Just last week, Foreign Sergey Lavrov quipped when asked about the dismissal of the FBI director, James Comey, threatening to overshadow his talks in Washington.
"Was he fired?" Lavrov asked reporters, sarcastically.
"You're kidding, you're kidding," he exclaimed.
Critics frequently accuse Russian officials of wanting to discredit US politics. But even the Kremlin can't be blamed for orchestrating the latest Trump controversy.
In fact, it appears as annoyed as the Trump administration itself.
Take our recent phone exchange with a clearly irritated Dmitry Peskov, the Kremlin spokesman:
CNN: The Washington Post reports that Trump shared secret information with Lavrov....
PESKOV: (interrupting) I'm ready to answer your question. This is not a topic for us, just more nonsense.
CNN: But can you deny that it isn't true? We aren't getting a direct answer from.....
PESKOV: (interrupting again) We don't want to have anything to do with this nonsense.

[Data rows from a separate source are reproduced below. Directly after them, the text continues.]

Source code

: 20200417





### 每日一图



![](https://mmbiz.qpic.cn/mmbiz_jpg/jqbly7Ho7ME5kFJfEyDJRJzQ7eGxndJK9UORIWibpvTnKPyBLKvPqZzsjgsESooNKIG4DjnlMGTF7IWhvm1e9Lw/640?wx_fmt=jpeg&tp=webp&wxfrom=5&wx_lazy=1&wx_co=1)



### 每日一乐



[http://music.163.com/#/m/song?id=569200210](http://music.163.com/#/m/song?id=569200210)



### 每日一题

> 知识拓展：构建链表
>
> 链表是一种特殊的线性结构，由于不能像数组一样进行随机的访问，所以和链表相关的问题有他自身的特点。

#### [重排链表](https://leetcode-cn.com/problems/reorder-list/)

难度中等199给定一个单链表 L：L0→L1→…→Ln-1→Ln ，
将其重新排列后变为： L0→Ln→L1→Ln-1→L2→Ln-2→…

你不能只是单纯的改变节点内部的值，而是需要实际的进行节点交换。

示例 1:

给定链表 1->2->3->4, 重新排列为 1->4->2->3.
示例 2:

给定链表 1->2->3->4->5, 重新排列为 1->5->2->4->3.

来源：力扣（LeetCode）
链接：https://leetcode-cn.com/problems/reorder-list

There is nothing to confirm or deny.
The point is that there was no irony, no tongue-in-cheek jibe at the state of US politics. The Kremlin, at least, is taking this seriously.
And that's because, despite the public statements about having low expectations of the Trump administration, there remains some hope in Moscow that this can still be a transformational relationship.
As a candidate, Trump spoke of "getting along" with Moscow, cooperating in Syria and on international terrorism. He even hinted at recognizing annexed Crimea as part of Russia.
The Kremlin, burdened by US sanctions, still sorely wants those things.
And although some officials may snicker at how Russia has found itself at the center of US politics, with each new controversy the Kremlin's hopes of a new relationship with Washington are set back.